**Exercise details**
Print this span of the material below exactly: the line with "2. Learn [Git", the line with "2. [Visual Studio", and every line between them, but nothing else.

BEGIN

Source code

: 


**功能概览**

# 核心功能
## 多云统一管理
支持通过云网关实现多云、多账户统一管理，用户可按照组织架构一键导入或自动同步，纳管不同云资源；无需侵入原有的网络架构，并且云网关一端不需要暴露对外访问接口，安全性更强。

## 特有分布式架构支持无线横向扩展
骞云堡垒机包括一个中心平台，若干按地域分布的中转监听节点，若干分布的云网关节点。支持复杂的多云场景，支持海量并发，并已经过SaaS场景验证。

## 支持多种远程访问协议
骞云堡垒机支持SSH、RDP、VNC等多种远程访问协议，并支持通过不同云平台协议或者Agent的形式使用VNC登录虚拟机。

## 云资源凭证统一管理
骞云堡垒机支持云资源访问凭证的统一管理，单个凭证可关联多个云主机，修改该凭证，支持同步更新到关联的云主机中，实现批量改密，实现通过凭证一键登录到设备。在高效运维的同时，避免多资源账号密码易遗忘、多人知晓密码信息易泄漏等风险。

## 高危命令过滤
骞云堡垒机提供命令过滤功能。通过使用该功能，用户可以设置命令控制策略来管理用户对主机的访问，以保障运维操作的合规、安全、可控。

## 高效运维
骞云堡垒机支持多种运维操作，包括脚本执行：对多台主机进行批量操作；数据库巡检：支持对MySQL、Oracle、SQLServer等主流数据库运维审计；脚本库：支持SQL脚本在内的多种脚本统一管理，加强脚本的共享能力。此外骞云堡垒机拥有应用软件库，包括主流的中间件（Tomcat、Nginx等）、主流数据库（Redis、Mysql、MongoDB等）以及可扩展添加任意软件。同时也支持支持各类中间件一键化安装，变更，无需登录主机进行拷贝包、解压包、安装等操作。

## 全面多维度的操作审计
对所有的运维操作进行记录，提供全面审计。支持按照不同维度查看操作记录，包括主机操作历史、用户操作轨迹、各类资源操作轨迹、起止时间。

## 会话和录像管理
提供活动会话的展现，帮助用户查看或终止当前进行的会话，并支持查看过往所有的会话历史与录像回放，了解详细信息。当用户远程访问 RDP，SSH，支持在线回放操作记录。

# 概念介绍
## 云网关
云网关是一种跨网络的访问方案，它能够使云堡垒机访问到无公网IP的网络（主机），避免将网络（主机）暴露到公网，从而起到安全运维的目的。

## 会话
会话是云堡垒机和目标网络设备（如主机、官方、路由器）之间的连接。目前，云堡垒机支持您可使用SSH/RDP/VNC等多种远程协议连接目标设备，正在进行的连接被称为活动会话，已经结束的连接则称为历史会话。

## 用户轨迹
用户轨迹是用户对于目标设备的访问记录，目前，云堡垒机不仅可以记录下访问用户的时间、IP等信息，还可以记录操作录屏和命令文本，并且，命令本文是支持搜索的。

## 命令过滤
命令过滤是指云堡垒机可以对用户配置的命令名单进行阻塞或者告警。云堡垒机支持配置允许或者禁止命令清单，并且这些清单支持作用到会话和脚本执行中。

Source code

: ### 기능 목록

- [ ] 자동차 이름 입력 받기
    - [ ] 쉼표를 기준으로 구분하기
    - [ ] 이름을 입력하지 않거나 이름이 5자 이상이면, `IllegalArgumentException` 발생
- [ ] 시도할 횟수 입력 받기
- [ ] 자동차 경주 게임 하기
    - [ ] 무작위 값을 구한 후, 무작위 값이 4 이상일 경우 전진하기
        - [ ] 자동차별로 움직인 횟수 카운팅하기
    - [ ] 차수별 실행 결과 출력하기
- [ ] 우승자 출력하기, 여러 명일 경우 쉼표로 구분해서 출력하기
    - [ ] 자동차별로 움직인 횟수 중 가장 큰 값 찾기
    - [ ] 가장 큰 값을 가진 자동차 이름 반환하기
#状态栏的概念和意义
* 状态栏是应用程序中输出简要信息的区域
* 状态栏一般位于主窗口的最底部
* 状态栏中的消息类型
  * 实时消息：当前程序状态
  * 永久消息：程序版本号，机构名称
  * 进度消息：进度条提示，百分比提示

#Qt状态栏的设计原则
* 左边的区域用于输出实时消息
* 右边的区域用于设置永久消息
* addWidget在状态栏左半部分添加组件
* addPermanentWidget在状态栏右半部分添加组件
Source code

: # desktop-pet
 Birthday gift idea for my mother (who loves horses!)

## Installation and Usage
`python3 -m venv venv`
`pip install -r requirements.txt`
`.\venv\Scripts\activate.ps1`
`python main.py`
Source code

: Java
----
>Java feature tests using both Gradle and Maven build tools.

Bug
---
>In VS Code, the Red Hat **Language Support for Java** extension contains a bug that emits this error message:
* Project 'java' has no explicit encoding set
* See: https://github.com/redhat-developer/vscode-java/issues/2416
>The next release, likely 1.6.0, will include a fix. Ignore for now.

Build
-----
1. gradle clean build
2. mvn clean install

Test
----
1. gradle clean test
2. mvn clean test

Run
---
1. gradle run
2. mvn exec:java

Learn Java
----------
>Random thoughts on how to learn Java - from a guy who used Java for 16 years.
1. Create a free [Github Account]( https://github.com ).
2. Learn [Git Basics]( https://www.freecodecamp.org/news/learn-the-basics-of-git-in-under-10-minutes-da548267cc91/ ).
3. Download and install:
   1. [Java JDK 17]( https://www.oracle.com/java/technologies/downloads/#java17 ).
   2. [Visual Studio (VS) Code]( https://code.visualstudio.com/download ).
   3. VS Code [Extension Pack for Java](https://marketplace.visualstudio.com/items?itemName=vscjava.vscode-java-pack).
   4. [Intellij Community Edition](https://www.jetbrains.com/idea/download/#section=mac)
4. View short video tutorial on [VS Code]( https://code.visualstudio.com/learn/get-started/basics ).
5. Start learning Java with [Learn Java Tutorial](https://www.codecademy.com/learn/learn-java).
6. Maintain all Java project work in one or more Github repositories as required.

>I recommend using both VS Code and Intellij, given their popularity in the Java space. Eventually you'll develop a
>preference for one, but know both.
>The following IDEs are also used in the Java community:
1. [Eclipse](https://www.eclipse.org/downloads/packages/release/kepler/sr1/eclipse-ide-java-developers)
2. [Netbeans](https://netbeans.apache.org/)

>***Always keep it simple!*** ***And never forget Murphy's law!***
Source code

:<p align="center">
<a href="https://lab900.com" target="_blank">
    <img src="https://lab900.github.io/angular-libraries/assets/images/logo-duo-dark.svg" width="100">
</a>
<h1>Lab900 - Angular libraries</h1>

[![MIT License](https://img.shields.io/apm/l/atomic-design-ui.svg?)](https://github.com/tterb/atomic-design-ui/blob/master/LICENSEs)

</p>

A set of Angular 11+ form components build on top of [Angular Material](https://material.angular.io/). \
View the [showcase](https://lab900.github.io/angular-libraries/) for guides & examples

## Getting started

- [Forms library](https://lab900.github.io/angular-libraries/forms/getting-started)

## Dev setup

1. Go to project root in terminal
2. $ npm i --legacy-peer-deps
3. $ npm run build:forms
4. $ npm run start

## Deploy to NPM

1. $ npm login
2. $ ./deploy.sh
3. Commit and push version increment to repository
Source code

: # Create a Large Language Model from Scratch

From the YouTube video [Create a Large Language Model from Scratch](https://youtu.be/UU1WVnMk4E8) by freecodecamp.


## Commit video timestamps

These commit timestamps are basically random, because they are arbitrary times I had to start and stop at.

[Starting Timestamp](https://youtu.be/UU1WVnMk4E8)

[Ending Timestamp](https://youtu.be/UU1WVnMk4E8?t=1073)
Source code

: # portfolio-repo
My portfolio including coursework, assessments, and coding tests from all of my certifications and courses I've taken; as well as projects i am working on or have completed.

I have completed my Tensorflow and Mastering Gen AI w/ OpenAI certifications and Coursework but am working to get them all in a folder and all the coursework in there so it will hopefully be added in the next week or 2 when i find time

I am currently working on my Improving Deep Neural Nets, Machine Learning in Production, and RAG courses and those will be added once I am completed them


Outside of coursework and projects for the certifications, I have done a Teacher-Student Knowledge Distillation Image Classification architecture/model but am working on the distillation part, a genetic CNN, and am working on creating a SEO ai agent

END

**Task answer**
2. Learn [Git Basics]( https://www.freecodecamp.org/news/learn-the-basics-of-git-in-under-10-minutes-da548267cc91/ ).
3. Download and install:
   1. [Java JDK 17]( https://www.oracle.com/java/technologies/downloads/#java17 ).
   2. [Visual Studio (VS) Code]( https://code.visualstudio.com/download ).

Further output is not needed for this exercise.